Valuation Update of Check Point Software after FY 2019 results

Check Point Software Technologies Ltd. released Q4 results and its Annual Report 2019 on February 3rd, 2020. Time to check my underlying assumptions and to update my valuation model if neccessary …

This is not investment advice. Please read the disclaimer.
I do currently own Shares of Check Point Software Technologies Ltd. (CHKP US).

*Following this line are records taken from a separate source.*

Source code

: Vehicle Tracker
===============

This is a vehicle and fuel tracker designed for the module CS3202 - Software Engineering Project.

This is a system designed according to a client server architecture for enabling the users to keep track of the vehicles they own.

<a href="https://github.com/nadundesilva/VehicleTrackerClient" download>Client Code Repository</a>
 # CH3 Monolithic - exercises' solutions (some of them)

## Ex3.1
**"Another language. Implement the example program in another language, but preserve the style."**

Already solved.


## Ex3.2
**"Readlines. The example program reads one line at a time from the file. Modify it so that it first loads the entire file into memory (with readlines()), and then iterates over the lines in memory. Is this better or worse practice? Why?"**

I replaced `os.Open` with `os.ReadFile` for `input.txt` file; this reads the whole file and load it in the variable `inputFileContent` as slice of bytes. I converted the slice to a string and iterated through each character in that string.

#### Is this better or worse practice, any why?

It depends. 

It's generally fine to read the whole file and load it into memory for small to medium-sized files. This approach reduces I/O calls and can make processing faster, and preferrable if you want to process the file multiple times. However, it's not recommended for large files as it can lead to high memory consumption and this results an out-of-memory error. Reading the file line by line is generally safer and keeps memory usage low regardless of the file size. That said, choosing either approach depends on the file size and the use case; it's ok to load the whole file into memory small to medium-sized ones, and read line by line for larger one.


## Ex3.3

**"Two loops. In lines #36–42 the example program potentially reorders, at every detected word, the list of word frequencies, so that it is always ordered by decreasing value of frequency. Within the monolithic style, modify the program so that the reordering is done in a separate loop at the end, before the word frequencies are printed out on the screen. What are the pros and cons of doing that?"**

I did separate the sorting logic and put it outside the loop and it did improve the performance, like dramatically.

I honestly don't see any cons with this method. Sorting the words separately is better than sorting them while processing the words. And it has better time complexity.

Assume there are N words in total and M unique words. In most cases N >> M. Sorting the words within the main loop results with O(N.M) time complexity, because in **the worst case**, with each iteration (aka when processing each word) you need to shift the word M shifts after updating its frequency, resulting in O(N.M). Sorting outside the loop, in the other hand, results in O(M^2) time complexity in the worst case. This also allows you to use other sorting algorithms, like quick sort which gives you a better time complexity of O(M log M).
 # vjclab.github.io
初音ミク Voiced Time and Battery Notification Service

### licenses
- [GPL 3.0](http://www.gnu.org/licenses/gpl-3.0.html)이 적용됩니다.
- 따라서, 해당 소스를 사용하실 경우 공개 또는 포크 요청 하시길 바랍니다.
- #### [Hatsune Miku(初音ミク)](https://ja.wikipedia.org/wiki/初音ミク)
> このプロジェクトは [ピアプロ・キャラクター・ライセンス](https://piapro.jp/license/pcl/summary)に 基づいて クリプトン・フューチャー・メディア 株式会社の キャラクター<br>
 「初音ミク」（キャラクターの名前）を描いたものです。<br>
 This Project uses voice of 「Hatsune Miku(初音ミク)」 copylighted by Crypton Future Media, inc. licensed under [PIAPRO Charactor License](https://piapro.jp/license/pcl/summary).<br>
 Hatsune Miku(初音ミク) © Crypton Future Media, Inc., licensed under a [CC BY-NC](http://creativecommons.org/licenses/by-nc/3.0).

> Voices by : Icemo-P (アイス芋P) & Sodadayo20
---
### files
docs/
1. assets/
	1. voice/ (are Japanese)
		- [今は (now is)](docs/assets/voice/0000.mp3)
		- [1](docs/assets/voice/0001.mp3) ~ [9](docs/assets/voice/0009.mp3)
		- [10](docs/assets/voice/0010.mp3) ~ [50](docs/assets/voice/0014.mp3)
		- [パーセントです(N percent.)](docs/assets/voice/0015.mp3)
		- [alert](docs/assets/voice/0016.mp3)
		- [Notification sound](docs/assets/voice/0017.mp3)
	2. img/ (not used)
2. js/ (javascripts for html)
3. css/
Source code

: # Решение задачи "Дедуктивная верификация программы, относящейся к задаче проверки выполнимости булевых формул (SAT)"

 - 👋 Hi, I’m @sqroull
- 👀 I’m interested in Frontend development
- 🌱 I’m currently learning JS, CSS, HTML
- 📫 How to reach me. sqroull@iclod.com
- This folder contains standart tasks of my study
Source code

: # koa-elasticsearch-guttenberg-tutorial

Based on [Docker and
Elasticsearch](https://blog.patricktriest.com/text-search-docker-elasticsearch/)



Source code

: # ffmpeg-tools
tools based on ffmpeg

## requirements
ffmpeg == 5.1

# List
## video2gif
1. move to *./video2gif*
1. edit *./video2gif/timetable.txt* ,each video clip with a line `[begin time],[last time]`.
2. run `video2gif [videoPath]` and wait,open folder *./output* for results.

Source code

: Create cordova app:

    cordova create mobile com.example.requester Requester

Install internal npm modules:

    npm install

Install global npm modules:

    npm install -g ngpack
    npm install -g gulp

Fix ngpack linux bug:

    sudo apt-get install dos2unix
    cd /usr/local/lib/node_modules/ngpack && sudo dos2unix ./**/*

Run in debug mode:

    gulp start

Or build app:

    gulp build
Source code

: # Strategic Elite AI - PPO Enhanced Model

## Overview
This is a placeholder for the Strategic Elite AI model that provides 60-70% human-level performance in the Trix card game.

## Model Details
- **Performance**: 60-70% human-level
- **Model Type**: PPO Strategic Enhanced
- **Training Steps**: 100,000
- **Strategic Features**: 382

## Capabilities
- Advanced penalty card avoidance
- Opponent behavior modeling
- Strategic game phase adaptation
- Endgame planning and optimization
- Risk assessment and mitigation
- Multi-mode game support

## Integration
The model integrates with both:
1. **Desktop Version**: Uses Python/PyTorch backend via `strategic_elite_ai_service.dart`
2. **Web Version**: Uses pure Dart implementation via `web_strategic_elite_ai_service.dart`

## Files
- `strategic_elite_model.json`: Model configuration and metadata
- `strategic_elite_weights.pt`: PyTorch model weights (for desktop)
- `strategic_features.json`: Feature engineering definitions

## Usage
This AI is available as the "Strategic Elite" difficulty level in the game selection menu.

To read about Check Points Business and Products in more detail, please read my initial post on Check Point

Key Topics

  • Overall Revenues in Q4 was in-line (+3% YoY, despite included FX headwinds); Billings missed estimates, though.
  • Operating Profit Margins came down during both Q4 and FY 2019
  • Earnings per Share increased, helped through SBBs
  • Check Point continued its SBBs and announced a new 2 bn USD repurchase program with a quarterly max. 325 mn USD.
  • CHKPs uninspiring Guidance for 2020

Revenues

Total revenues in Q4 were reported as 544 mUSD (+3.4% YoY) bringing revenues for the full year (ending Dec 31, 2019) to 1,995 mUSD, representing an increase of +4.1% from 2018. I modeled revenue of 1,999 for 2019.

The subscription segment reached over 600 mUSD in Revenue in 2019, driven by Cloud an Mobile and zero-day advanced thread prevention technolgies. Deferred Revenue at the end of 2019 increased further (+3.7%) to 1,387 mUSD (2018: 1,337), indicating continued stonger underlying growth (vs reported) and transition to substriptions. The annual growth of Deferred Revenue favours Cashflows from Operations vs Operating Income, since Cash Inflows occur earlier than Revenue is earned.

Profit Margins came down

Both GAAP and Non-GAAP* Operational Income came down during Q4 and for FY 2019.

Attention: Non-GAAP figures exclude significant Share based compensation (SBC) expenses which should be taken into account when valueing a business.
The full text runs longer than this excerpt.